Data extracted from a collection:
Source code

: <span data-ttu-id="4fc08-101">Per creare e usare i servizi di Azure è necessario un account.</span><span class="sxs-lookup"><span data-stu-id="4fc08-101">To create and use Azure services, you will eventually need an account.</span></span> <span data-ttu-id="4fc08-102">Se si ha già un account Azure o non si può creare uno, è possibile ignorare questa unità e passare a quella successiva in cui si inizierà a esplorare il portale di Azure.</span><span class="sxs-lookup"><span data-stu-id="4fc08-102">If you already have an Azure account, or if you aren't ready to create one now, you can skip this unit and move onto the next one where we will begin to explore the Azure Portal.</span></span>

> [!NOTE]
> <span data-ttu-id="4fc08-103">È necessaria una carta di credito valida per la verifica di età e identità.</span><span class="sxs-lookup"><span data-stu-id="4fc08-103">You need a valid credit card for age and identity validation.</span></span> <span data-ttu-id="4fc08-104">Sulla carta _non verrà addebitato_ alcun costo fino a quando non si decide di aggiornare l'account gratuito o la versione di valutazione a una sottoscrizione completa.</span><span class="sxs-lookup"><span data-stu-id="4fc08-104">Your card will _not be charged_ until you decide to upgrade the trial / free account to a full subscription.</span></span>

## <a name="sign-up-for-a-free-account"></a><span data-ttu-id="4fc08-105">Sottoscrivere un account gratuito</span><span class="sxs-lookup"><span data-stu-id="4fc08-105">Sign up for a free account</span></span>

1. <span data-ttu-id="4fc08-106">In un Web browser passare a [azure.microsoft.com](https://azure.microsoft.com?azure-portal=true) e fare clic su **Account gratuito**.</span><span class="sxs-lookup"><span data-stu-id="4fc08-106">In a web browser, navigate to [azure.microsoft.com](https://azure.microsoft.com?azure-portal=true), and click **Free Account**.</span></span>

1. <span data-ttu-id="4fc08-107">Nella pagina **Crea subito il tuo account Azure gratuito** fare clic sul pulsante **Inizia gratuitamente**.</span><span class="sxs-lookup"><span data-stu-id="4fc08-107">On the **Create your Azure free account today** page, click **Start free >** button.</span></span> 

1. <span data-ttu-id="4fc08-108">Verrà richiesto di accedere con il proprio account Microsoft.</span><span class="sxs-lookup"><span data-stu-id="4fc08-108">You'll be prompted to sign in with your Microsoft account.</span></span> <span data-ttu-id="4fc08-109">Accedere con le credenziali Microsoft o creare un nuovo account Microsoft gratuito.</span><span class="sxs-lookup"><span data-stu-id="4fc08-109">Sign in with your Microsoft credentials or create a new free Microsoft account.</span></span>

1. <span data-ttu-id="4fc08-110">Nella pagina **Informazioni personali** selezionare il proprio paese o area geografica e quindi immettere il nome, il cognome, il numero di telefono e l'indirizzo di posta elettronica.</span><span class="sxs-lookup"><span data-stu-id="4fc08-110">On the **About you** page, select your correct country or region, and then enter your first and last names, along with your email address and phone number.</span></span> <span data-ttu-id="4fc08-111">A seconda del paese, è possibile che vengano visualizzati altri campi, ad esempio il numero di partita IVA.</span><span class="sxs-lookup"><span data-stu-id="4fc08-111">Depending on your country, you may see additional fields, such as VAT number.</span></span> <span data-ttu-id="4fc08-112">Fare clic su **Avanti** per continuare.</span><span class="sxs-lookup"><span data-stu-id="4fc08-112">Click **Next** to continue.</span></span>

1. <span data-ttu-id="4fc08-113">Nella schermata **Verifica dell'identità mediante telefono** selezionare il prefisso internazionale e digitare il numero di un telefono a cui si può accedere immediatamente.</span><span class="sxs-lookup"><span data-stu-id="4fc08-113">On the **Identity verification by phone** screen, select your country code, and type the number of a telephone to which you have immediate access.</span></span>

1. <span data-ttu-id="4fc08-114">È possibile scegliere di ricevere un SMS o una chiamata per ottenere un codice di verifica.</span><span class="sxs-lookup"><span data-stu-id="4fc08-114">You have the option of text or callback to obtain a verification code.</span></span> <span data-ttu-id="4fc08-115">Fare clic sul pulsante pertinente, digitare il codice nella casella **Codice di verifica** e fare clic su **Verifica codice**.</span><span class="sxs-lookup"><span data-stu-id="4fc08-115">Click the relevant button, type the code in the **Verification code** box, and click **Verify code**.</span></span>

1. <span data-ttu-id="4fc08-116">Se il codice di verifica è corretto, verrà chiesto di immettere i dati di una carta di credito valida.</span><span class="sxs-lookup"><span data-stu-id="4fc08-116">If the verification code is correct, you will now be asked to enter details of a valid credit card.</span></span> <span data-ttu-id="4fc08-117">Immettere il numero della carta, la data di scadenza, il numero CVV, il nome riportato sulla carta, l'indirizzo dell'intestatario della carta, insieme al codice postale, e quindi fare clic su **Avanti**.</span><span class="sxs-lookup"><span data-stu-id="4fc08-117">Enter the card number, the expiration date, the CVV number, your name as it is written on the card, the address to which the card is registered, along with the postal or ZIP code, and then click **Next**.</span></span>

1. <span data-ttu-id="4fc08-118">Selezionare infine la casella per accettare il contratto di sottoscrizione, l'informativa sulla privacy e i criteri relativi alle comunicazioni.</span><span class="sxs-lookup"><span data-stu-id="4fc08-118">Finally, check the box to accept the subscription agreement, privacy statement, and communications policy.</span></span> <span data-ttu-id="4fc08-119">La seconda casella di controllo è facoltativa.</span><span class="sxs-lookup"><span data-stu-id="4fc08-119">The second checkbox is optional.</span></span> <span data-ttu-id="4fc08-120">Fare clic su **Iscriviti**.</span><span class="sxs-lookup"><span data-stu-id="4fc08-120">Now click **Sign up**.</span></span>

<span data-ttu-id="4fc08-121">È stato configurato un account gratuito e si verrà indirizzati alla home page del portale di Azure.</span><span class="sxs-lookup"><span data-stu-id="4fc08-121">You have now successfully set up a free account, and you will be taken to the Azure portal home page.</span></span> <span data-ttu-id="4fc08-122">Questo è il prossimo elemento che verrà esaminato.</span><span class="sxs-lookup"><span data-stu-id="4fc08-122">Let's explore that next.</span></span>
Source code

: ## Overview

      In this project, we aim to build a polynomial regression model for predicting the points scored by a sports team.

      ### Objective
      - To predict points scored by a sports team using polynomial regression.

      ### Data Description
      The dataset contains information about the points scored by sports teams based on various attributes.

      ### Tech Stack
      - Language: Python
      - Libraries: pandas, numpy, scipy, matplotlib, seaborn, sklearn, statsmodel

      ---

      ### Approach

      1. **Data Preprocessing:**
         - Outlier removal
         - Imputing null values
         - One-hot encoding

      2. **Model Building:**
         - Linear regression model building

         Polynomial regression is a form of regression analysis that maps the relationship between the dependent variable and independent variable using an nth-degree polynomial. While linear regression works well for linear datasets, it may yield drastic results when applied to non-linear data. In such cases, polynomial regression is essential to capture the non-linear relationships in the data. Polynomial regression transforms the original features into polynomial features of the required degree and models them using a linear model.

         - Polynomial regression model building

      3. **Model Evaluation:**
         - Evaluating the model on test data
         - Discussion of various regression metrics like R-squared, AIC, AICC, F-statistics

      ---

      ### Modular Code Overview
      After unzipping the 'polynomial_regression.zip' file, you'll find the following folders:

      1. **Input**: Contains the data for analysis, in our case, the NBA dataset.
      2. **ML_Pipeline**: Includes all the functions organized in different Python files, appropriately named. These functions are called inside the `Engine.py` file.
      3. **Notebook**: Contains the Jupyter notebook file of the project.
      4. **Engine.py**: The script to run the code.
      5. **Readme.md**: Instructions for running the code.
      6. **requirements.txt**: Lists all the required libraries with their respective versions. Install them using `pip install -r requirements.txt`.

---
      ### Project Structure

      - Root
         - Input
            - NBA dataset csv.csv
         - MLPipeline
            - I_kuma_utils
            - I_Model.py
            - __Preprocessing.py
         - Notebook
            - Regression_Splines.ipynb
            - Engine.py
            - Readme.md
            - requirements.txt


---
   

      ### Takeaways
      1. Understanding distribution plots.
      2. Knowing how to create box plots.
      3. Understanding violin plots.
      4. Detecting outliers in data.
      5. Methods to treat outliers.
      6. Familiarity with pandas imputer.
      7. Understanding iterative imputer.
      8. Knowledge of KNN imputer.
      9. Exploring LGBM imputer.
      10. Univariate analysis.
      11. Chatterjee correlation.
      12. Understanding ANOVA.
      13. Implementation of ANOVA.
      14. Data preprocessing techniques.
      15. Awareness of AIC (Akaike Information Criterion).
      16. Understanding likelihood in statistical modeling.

- _Required action_
Your task is to gather all lines from the entries above that hold the word "various".

- _Completed exercise_
      The dataset contains information about the points scored by sports teams based on various attributes.
         - Discussion of various regression metrics like R-squared, AIC, AICC, F-statistics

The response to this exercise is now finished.